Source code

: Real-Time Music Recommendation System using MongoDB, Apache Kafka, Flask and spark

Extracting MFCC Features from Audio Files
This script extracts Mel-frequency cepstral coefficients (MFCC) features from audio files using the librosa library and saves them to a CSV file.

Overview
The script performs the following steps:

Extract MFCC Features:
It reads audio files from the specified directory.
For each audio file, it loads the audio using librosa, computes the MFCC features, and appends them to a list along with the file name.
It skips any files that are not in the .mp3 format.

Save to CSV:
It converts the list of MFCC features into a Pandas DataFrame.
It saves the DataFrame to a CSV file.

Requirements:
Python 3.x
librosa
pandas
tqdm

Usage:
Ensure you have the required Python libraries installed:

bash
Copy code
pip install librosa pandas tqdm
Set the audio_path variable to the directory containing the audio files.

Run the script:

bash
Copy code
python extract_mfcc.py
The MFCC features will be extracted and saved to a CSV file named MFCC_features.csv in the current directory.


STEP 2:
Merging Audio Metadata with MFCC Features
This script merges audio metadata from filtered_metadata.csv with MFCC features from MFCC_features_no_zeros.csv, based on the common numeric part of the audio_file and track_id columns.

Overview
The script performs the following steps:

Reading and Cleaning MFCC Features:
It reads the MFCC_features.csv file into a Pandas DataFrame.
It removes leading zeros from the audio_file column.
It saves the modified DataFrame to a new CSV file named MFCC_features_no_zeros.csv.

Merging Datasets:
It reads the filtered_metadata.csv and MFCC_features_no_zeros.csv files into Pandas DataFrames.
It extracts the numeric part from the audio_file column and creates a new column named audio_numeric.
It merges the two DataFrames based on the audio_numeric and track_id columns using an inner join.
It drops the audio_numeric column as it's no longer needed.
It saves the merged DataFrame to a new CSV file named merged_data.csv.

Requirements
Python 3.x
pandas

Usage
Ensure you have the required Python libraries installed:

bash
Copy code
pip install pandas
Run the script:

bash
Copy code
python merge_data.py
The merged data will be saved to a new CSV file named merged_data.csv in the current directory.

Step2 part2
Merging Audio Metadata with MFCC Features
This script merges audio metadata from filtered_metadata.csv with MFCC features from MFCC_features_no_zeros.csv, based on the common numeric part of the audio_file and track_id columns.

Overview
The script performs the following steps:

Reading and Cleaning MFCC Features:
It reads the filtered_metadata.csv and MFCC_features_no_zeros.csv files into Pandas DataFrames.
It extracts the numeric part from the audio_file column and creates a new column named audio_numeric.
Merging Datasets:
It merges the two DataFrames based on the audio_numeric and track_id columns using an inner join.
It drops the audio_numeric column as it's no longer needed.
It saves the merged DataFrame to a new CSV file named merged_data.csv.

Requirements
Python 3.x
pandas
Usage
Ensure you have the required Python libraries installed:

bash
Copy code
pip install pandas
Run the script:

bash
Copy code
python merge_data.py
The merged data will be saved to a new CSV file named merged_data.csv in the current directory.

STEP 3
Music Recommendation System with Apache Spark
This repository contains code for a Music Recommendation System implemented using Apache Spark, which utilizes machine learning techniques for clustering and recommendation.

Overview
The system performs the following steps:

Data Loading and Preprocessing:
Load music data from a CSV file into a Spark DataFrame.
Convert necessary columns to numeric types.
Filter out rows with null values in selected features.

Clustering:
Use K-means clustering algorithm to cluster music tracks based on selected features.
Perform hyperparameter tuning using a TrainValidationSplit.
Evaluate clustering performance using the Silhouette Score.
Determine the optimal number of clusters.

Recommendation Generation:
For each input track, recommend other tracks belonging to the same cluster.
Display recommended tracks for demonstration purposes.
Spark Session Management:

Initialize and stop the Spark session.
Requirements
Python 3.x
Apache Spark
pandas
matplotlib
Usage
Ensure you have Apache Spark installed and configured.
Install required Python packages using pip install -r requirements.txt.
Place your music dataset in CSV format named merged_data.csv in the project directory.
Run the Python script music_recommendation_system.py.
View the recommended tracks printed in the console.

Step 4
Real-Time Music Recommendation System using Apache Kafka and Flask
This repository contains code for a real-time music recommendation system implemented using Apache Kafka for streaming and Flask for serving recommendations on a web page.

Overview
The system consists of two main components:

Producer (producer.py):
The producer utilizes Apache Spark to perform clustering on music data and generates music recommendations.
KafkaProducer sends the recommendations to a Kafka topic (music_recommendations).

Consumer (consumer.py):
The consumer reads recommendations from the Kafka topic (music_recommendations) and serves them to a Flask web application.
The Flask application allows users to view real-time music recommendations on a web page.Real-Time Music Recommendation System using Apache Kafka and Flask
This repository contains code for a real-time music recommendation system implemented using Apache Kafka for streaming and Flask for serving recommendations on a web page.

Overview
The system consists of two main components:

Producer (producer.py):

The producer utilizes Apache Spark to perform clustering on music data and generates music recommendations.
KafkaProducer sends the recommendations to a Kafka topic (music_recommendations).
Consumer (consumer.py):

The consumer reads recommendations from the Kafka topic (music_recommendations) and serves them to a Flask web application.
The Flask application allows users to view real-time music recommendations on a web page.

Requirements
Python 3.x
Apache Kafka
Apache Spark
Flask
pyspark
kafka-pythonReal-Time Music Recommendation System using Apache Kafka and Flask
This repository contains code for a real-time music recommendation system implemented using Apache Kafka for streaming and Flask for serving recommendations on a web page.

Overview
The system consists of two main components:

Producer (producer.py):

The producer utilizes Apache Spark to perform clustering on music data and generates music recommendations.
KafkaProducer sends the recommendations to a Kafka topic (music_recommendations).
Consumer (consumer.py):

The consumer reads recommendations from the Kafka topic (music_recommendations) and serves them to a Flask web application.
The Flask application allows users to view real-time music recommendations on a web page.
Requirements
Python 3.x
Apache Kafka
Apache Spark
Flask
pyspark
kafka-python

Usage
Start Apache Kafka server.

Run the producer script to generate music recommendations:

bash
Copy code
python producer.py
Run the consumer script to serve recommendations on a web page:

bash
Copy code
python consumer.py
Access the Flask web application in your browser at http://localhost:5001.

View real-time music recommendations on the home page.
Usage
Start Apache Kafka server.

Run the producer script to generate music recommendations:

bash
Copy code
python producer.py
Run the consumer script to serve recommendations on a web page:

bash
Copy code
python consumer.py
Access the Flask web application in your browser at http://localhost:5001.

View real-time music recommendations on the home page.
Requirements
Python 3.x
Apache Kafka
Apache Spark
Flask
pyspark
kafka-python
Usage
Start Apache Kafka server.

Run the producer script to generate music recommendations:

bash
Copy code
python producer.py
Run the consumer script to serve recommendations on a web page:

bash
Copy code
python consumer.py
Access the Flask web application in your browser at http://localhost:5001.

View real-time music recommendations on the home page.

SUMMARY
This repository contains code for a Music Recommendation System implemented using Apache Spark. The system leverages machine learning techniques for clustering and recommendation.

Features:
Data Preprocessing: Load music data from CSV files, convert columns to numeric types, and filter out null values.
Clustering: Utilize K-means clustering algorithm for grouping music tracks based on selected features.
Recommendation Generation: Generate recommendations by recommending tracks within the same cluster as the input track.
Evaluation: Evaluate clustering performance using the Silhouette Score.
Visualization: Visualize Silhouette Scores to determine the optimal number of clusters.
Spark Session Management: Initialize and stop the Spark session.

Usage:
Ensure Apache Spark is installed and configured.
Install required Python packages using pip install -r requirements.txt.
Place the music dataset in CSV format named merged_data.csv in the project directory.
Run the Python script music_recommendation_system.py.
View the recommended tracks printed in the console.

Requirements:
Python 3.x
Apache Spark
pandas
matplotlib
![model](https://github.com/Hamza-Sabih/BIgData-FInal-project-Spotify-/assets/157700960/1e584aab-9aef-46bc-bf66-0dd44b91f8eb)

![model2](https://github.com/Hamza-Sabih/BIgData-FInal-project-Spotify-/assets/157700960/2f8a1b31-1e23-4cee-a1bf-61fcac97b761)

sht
# # # #
__WHAT THE EXERCISE ASKS__: Would you repeat each of the records above exactly?

__RESPONSE TO THE TASK__:
Source code

: Real-Time Music Recommendation System using MongoDB, Apache Kafka, Flask and spark

Extracting MFCC Features from Audio Files
This script extracts Mel-frequency cepstral coefficients (MFCC) features from audio files using the librosa library and saves them to a CSV file.

Overview
The script performs the following steps:

Extract MFCC Features:
It reads audio files from the specified directory.
For each audio file, it loads the audio using librosa, computes the MFCC features, and appends them to a list along with the file name.
It skips any files that are not in the .mp3 format.

Save to CSV:
It converts the list of MFCC features into a Pandas DataFrame.
It saves the DataFrame to a CSV file.

Requirements:
Python 3.x
librosa
pandas
tqdm

Usage:
Ensure you have the required Python libraries installed:

bash
Copy code
pip install librosa pandas tqdm
Set the audio_path variable to the directory containing the audio files.

Run the script:

bash
Copy code
python extract_mfcc.py
The MFCC features will be extracted and saved to a CSV file named MFCC_features.csv in the current directory.


STEP 2:
Merging Audio Metadata with MFCC Features
This script merges audio metadata from filtered_metadata.csv with MFCC features from MFCC_features_no_zeros.csv, based on the common numeric part of the audio_file and track_id columns.

Overview
The script performs the following steps:

Reading and Cleaning MFCC Features:
It reads the MFCC_features.csv file into a Pandas DataFrame.
It removes leading zeros from the audio_file column.
It saves the modified DataFrame to a new CSV file named MFCC_features_no_zeros.csv.

Merging Datasets:
It reads the filtered_metadata.csv and MFCC_features_no_zeros.csv files into Pandas DataFrames.
It extracts the numeric part from the audio_file column and creates a new column named audio_numeric.
It merges the two DataFrames based on the audio_numeric and track_id columns using an inner join.
It drops the audio_numeric column as it's no longer needed.
It saves the merged DataFrame to a new CSV file named merged_data.csv.

Requirements
Python 3.x
pandas

Usage
Ensure you have the required Python libraries installed:

bash
Copy code
pip install pandas
Run the script:

bash
Copy code
python merge_data.py
The merged data will be saved to a new CSV file named merged_data.csv in the current directory.

Step2 part2
Merging Audio Metadata with MFCC Features
This script merges audio metadata from filtered_metadata.csv with MFCC features from MFCC_features_no_zeros.csv, based on the common numeric part of the audio_file and track_id columns.

Overview
The script performs the following steps:

Reading and Cleaning MFCC Features:
It reads the filtered_metadata.csv and MFCC_features_no_zeros.csv files into Pandas DataFrames.
It extracts the numeric part from the audio_file column and creates a new column named audio_numeric.
Merging Datasets:
It merges the two DataFrames based on the audio_numeric and track_id columns using an inner join.
It drops the audio_numeric column as it's no longer needed.
It saves the merged DataFrame to a new CSV file named merged_data.csv.

Requirements
Python 3.x
pandas
Usage
Ensure you have the required Python libraries installed:

bash
Copy code
pip install pandas
Run the script:

bash
Copy code
python merge_data.py
The merged data will be saved to a new CSV file named merged_data.csv in the current directory.

STEP 3
Music Recommendation System with Apache Spark
This repository contains code for a Music Recommendation System implemented using Apache Spark, which utilizes machine learning techniques for clustering and recommendation.

Overview
The system performs the following steps:

Data Loading and Preprocessing:
Load music data from a CSV file into a Spark DataFrame.
Convert necessary columns to numeric types.
Filter out rows with null values in selected features.

Clustering:
Use K-means clustering algorithm to cluster music tracks based on selected features.
Perform hyperparameter tuning using a TrainValidationSplit.
Evaluate clustering performance using the Silhouette Score.
Determine the optimal number of clusters.

Recommendation Generation:
For each input track, recommend other tracks belonging to the same cluster.
Display recommended tracks for demonstration purposes.
Spark Session Management:

Initialize and stop the Spark session.
Requirements
Python 3.x
Apache Spark
pandas
matplotlib
Usage
Ensure you have Apache Spark installed and configured.
Install required Python packages using pip install -r requirements.txt.
Place your music dataset in CSV format named merged_data.csv in the project directory.
Run the Python script music_recommendation_system.py.
View the recommended tracks printed in the console.

Step 4
Real-Time Music Recommendation System using Apache Kafka and Flask
This repository contains code for a real-time music recommendation system implemented using Apache Kafka for streaming and Flask for serving recommendations on a web page.

Overview
The system consists of two main components:

Producer (producer.py):
The producer utilizes Apache Spark to perform clustering on music data and generates music recommendations.
KafkaProducer sends the recommendations to a Kafka topic (music_recommendations).

Consumer (consumer.py):
The consumer reads recommendations from the Kafka topic (music_recommendations) and serves them to a Flask web application.
The Flask application allows users to view real-time music recommendations on a web page.Real-Time Music Recommendation System using Apache Kafka and Flask
This repository contains code for a real-time music recommendation system implemented using Apache Kafka for streaming and Flask for serving recommendations on a web page.

Overview
The system consists of two main components:

Producer (producer.py):

The producer utilizes Apache Spark to perform clustering on music data and generates music recommendations.
KafkaProducer sends the recommendations to a Kafka topic (music_recommendations).
Consumer (consumer.py):

The consumer reads recommendations from the Kafka topic (music_recommendations) and serves them to a Flask web application.
The Flask application allows users to view real-time music recommendations on a web page.

Requirements
Python 3.x
Apache Kafka
Apache Spark
Flask
pyspark
kafka-pythonReal-Time Music Recommendation System using Apache Kafka and Flask
This repository contains code for a real-time music recommendation system implemented using Apache Kafka for streaming and Flask for serving recommendations on a web page.

Overview
The system consists of two main components:

Producer (producer.py):

The producer utilizes Apache Spark to perform clustering on music data and generates music recommendations.
KafkaProducer sends the recommendations to a Kafka topic (music_recommendations).
Consumer (consumer.py):

The consumer reads recommendations from the Kafka topic (music_recommendations) and serves them to a Flask web application.
The Flask application allows users to view real-time music recommendations on a web page.
Requirements
Python 3.x
Apache Kafka
Apache Spark
Flask
pyspark
kafka-python

Usage
Start Apache Kafka server.

Run the producer script to generate music recommendations:

bash
Copy code
python producer.py
Run the consumer script to serve recommendations on a web page:

bash
Copy code
python consumer.py
Access the Flask web application in your browser at http://localhost:5001.

View real-time music recommendations on the home page.
Usage
Start Apache Kafka server.

Run the producer script to generate music recommendations:

bash
Copy code
python producer.py
Run the consumer script to serve recommendations on a web page:

bash
Copy code
python consumer.py
Access the Flask web application in your browser at http://localhost:5001.

View real-time music recommendations on the home page.
Requirements
Python 3.x
Apache Kafka
Apache Spark
Flask
pyspark
kafka-python
Usage
Start Apache Kafka server.

Run the producer script to generate music recommendations:

bash
Copy code
python producer.py
Run the consumer script to serve recommendations on a web page:

bash
Copy code
python consumer.py
Access the Flask web application in your browser at http://localhost:5001.

View real-time music recommendations on the home page.

SUMMARY
This repository contains code for a Music Recommendation System implemented using Apache Spark. The system leverages machine learning techniques for clustering and recommendation.

Features:
Data Preprocessing: Load music data from CSV files, convert columns to numeric types, and filter out null values.
Clustering: Utilize K-means clustering algorithm for grouping music tracks based on selected features.
Recommendation Generation: Generate recommendations by recommending tracks within the same cluster as the input track.
Evaluation: Evaluate clustering performance using the Silhouette Score.
Visualization: Visualize Silhouette Scores to determine the optimal number of clusters.
Spark Session Management: Initialize and stop the Spark session.

Usage:
Ensure Apache Spark is installed and configured.
Install required Python packages using pip install -r requirements.txt.
Place the music dataset in CSV format named merged_data.csv in the project directory.
Run the Python script music_recommendation_system.py.
View the recommended tracks printed in the console.

Requirements:
Python 3.x
Apache Spark
pandas
matplotlib
![model](https://github.com/Hamza-Sabih/BIgData-FInal-project-Spotify-/assets/157700960/1e584aab-9aef-46bc-bf66-0dd44b91f8eb)

![model2](https://github.com/Hamza-Sabih/BIgData-FInal-project-Spotify-/assets/157700960/2f8a1b31-1e23-4cee-a1bf-61fcac97b761)

sht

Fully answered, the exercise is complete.